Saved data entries
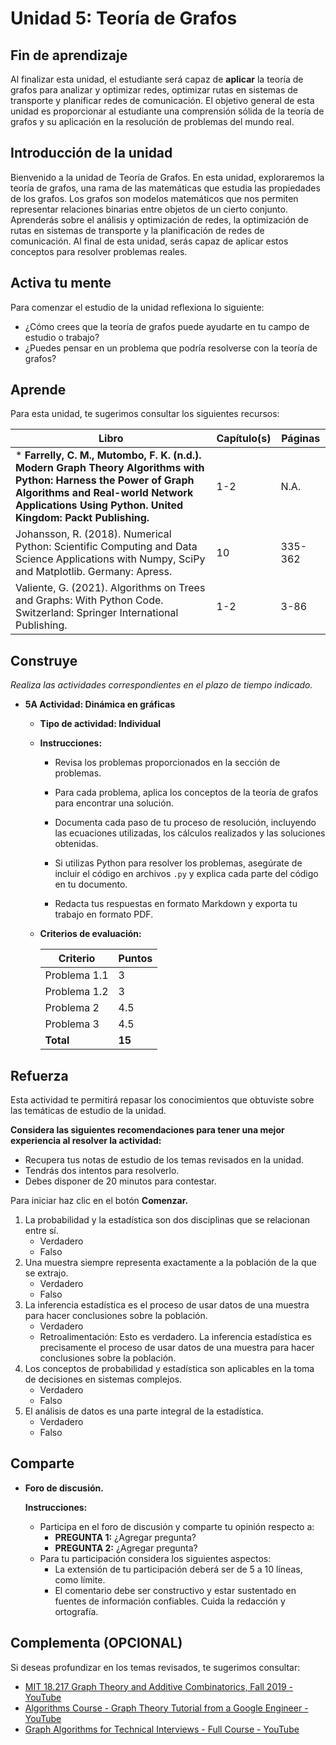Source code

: 

# Unidad 5: Teoría de Grafos

## Fin de aprendizaje

Al finalizar esta unidad, el estudiante será capaz de **aplicar** la teoría de grafos para analizar y optimizar redes, optimizar rutas en sistemas de transporte y planificar redes de comunicación. El objetivo general de esta unidad es proporcionar al estudiante una comprensión sólida de la teoría de grafos y su aplicación en la resolución de problemas del mundo real.

## Introducción de la unidad

Bienvenido a la unidad de Teoría de Grafos. En esta unidad, exploraremos la teoría de grafos, una rama de las matemáticas que estudia las propiedades de los grafos. Los grafos son modelos matemáticos que nos permiten representar relaciones binarias entre objetos de un cierto conjunto. Aprenderás sobre el análisis y optimización de redes, la optimización de rutas en sistemas de transporte y la planificación de redes de comunicación. Al final de esta unidad, serás capaz de aplicar estos conceptos para resolver problemas reales.

## Activa tu mente

Para comenzar el estudio de la unidad reflexiona lo siguiente:

- ¿Cómo crees que la teoría de grafos puede ayudarte en tu campo de estudio o trabajo?
- ¿Puedes pensar en un problema que podría resolverse con la teoría de grafos?

## Aprende

Para esta unidad, te sugerimos consultar los siguientes recursos:

| Libro | Capítulo(s) | Páginas |
| --- | --- | --- |
| \* **Farrelly, C. M., Mutombo, F. K. (n.d.). Modern Graph Theory Algorithms with Python: Harness the Power of Graph Algorithms and Real-world Network Applications Using Python. United Kingdom: Packt Publishing.** |1-2|N.A.|
| Johansson, R. (2018). Numerical Python: Scientific Computing and Data Science       Applications with Numpy, SciPy and Matplotlib. Germany: Apress. |10|335-362|
| Valiente, G. (2021). Algorithms on Trees and Graphs: With Python Code. Switzerland: Springer International Publishing. |1-2|3-86|

## Construye

*Realiza las actividades correspondientes en el plazo de tiempo indicado.*

- **5A Actividad: Dinámica en gráficas**

  - **Tipo de actividad: Individual**

  - **Instrucciones:**

    - Revisa los problemas proporcionados en la sección de problemas.

    - Para cada problema, aplica los conceptos de la teoría de grafos para encontrar una solución.

    - Documenta cada paso de tu proceso de resolución, incluyendo las ecuaciones utilizadas, los cálculos realizados y las soluciones obtenidas.

    - Si utilizas Python para resolver los problemas, asegúrate de incluir el código en archivos `.py` y explica cada parte del código en tu documento.

    - Redacta tus respuestas en formato Markdown y exporta tu trabajo en formato PDF.

  - **Criterios de evaluación:**

    | Criterio     | Puntos |
    | ------------ | ------ |
    | Problema 1.1 | 3      |
    | Problema 1.2 | 3      |
    | Problema 2   | 4.5    |
    | Problema 3   | 4.5    |
    | **Total**    | **15** |

## Refuerza

Esta actividad te permitirá repasar los conocimientos que obtuviste sobre las temáticas de estudio de la unidad.

**Considera las siguientes recomendaciones para tener una mejor experiencia al resolver la actividad:**

- Recupera tus notas de estudio de los temas revisados en la unidad.
- Tendrás dos intentos para resolverlo.
- Debes disponer de 20 minutos para contestar.

Para iniciar haz clic en el botón **Comenzar.**

1. La probabilidad y la estadística son dos disciplinas que se relacionan entre sí.
   - Verdadero
   - Falso
2. Una muestra siempre representa exactamente a la población de la que se extrajo.
   - Verdadero
   - Falso
3. La inferencia estadística es el proceso de usar datos de una muestra para hacer conclusiones sobre la población.
   - Verdadero
   - Retroalimentación: Esto es verdadero. La inferencia estadística es precisamente el proceso de usar datos de una muestra para hacer conclusiones sobre la población.
4. Los conceptos de probabilidad y estadística son aplicables en la toma de decisiones en sistemas complejos.
   - Verdadero
   - Falso
5. El análisis de datos es una parte integral de la estadística.
   - Verdadero
   - Falso

## Comparte

- **Foro de discusión.** 

  **Instrucciones:**

  - Participa en el foro de discusión y comparte tu opinión respecto a:
    - **PREGUNTA 1:** ¿Agregar pregunta?
    - **PREGUNTA 2:** ¿Agregar pregunta?
  - Para tu participación considera los siguientes aspectos:
    - La extensión de tu participación deberá ser de 5 a 10 líneas, como límite.
    - El comentario debe ser constructivo y estar sustentado en fuentes de información confiables. Cuida la redacción y ortografía.

## Complementa (OPCIONAL)

Si deseas profundizar en los temas revisados, te sugerimos consultar:

- [MIT 18.217 Graph Theory and Additive Combinatorics, Fall 2019 - YouTube](https://www.youtube.com/playlist?list=PLUl4u3cNGP62qauV_CpT1zKaGG_Vj5igX)
- [Algorithms Course - Graph Theory Tutorial from a Google Engineer - YouTube](https://www.youtube.com/watch?v=09_LlHjoEiY)
- [Graph Algorithms for Technical Interviews - Full Course - YouTube](https://www.youtube.com/watch?v=tWVWeAqZ0WU)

= WHAT THE TASK REQUIRES =
Across all the entries above, how many lines have the word "muestra" in them? Only the number, please.

= REPLY =
3